How much is a jaguar worth?


Can you put a monetary figure on the worth of the last known jaguar in the U.S.? Evidently Arizona can. According to this press release, we've decided Macho B was worth exactly 8,000 dollars. This is the amount the Arizona Game and Fish Commission is fining the biologist they've pinpointed as the "central figure" in the Macho B incident,which resulted in the death of the last known jaguar in our country. The fine is punishment for taking an endangered species without a permit. It also allows the agency responsible for managing the wildlife in this great state to shirk any responsibility for the incident.

I'm struggling to grasp the very idea of assigning monetary worth to such an animal. This seems like a completely arbitrary construct. I mean, can you place a monetary value on a functioning ecosystem? On biodiversity? Clean Air? The Gulf? At the risk of sounding like a modern day credit card advertisement, I have to say it: They're priceless. While ecological integrity is something we should value enormously, it should not be treated like a commodity. Things like clean air and sustainable wildlife populations are worth more than anything money could ever buy. They're irreplaceable. You can't destroy them and then just buy a new one. When its gone, its gone.

Yet it seems easy enough for management agencies to toss out random dollar values. In fact, they've been placing dollar amounts on the heads of animals throughout history. Not long ago, they were paying bounties to hunters and trappers for the hide of nearly everything they could kill from bears, wolves, lions, coyotes, and bison, to, you guessed it- jaguars.
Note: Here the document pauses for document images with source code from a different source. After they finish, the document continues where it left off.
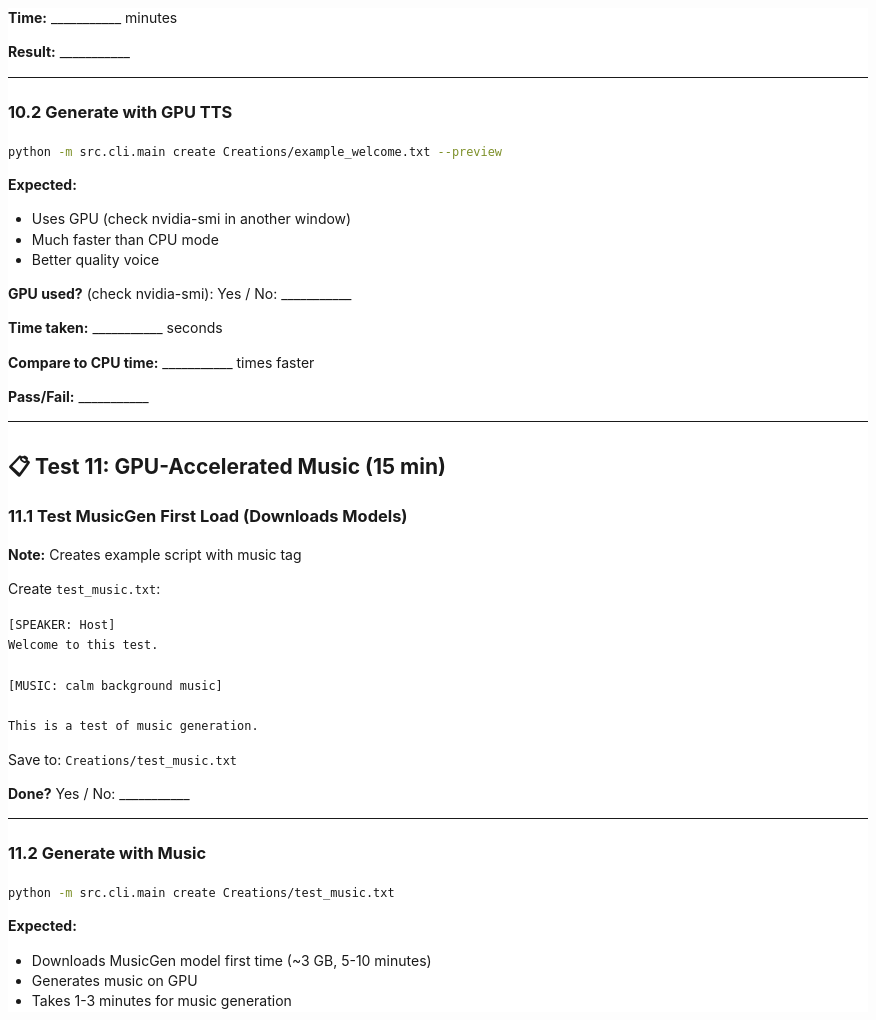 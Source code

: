 **Time:** ___________ minutes

**Result:** ___________

---

### 10.2 Generate with GPU TTS
```bash
python -m src.cli.main create Creations/example_welcome.txt --preview
```

**Expected:**
- Uses GPU (check nvidia-smi in another window)
- Much faster than CPU mode
- Better quality voice

**GPU used?** (check nvidia-smi): Yes / No: ___________

**Time taken:** ___________ seconds

**Compare to CPU time:** ___________ times faster

**Pass/Fail:** ___________

---

## 📋 Test 11: GPU-Accelerated Music (15 min)

### 11.1 Test MusicGen First Load (Downloads Models)

**Note:** Creates example script with music tag

Create `test_music.txt`:
```
[SPEAKER: Host]
Welcome to this test.

[MUSIC: calm background music]

This is a test of music generation.
```

Save to: `Creations/test_music.txt`

**Done?** Yes / No: ___________

---

### 11.2 Generate with Music
```bash
python -m src.cli.main create Creations/test_music.txt
```

**Expected:**
- Downloads MusicGen model first time (~3 GB, 5-10 minutes)
- Generates music on GPU
- Takes 1-3 minutes for music generation
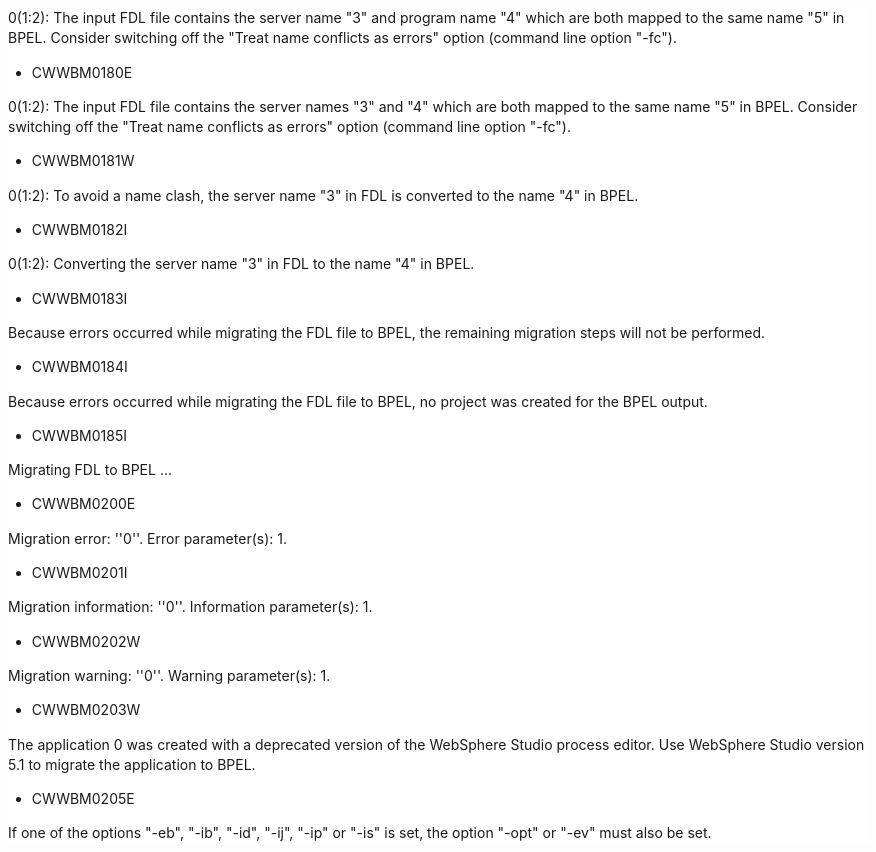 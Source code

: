0(1:2): The input FDL file contains the server name "3" and program name "4" which are both mapped to the same name "5" in BPEL. Consider switching off the "Treat name conflicts as errors" option (command line option "-fc").
- CWWBM0180E

0(1:2): The input FDL file contains the server names "3" and "4" which are both mapped to the same name "5" in BPEL. Consider switching off the "Treat name conflicts as errors" option (command line option "-fc").
- CWWBM0181W

0(1:2): To avoid a name clash, the server name "3" in FDL is converted to the name "4" in BPEL.
- CWWBM0182I

0(1:2): Converting the server name "3" in FDL to the name "4" in BPEL.
- CWWBM0183I

Because errors occurred while migrating the FDL file to BPEL, the remaining migration steps will not be performed.
- CWWBM0184I

Because errors occurred while migrating the FDL file to BPEL, no project was created for the BPEL output.
- CWWBM0185I

Migrating FDL to BPEL ...
- CWWBM0200E

Migration error: ''0''. Error parameter(s): 1.
- CWWBM0201I

Migration information: ''0''. Information parameter(s): 1.
- CWWBM0202W

Migration warning: ''0''. Warning parameter(s): 1.
- CWWBM0203W

The application 0 was created with a deprecated version of the WebSphere Studio process editor. Use WebSphere Studio version 5.1 to migrate the application to BPEL.
- CWWBM0205E

If one of the options "-eb", "-ib", "-id", "-ij", "-ip" or "-is" is set, the option "-opt" or "-ev" must also be set.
This government-funded predator management contributed largely to the extirpation of jaguars from the United States in the early 1900s.

To stand by and watch the very agency that paid people to relentlessly hammer jaguars and all other wildcats point their finger at a single person who made an ill-fated attempt to study Arizona's last jaguar is infuriating. Neither the states nor the feds have taken any steps to prevent the demise of jaguar populations in the U.S., but rather they have a long history of expediting it. Will they be charged $8,000 per jaguar wildcat whose blood is on their hands? ....Okay, I'm not advocating for the ludicrous fines, I'm just saying if we're going to play that way, let's not forget how the jaguar reached the brink of its demise in this country. I ask that instead of focusing solely on what happened to the last jaguar, we ask what happened to the rest.

Who is responsible for the demise of the jaguar population in the U. S.? The game and fish agencies that mis-managed jaguars for over a century? Some well-meaning biologists who made a disastrous attempt to collar the last jaguar? The government that built the wall that destroyed habitat connectivity? The society that sat by and let it happen? And how much money is the demise of a population worth? Obviously the issue is complex. Maybe we should be discussing those complexities and how to address them, rather than reducing this all down to an $8,000 fine. I'd like to see all of us -biologists, game managers, and the public- accept accountability for our mistakes, learn from them, and work toward building a sustainable future for wildlife.